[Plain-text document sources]
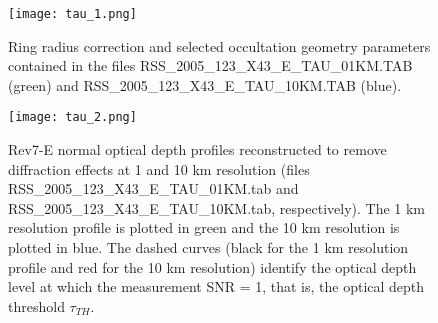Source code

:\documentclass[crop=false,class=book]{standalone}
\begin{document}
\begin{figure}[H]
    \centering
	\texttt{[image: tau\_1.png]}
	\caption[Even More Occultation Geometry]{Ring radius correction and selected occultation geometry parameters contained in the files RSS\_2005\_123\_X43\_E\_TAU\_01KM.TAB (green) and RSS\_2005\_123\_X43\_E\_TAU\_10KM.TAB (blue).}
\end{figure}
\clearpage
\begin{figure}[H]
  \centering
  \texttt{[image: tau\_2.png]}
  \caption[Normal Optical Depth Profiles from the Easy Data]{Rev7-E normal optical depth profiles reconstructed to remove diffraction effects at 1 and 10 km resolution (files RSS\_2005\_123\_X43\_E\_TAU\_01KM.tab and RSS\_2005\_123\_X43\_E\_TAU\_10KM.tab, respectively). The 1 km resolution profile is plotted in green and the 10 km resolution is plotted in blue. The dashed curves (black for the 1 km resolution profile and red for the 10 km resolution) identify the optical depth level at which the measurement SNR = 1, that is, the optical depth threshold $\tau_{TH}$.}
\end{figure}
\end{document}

**Task:**
Apart from the pictures, which are to be omitted, every record must be transcribed exactly.

**Response to this task:**
Source code

:\documentclass[crop=false,class=book]{standalone}
\begin{document}
\begin{figure}[H]
    \centering
	\texttt{[image: tau\_1.png]}
	\caption[Even More Occultation Geometry]{Ring radius correction and selected occultation geometry parameters contained in the files RSS\_2005\_123\_X43\_E\_TAU\_01KM.TAB (green) and RSS\_2005\_123\_X43\_E\_TAU\_10KM.TAB (blue).}
\end{figure}
\clearpage
\begin{figure}[H]
  \centering
  \texttt{[image: tau\_2.png]}
  \caption[Normal Optical Depth Profiles from the Easy Data]{Rev7-E normal optical depth profiles reconstructed to remove diffraction effects at 1 and 10 km resolution (files RSS\_2005\_123\_X43\_E\_TAU\_01KM.tab and RSS\_2005\_123\_X43\_E\_TAU\_10KM.tab, respectively). The 1 km resolution profile is plotted in green and the 10 km resolution is plotted in blue. The dashed curves (black for the 1 km resolution profile and red for the 10 km resolution) identify the optical depth level at which the measurement SNR = 1, that is, the optical depth threshold $\tau_{TH}$.}
\end{figure}
\end{document}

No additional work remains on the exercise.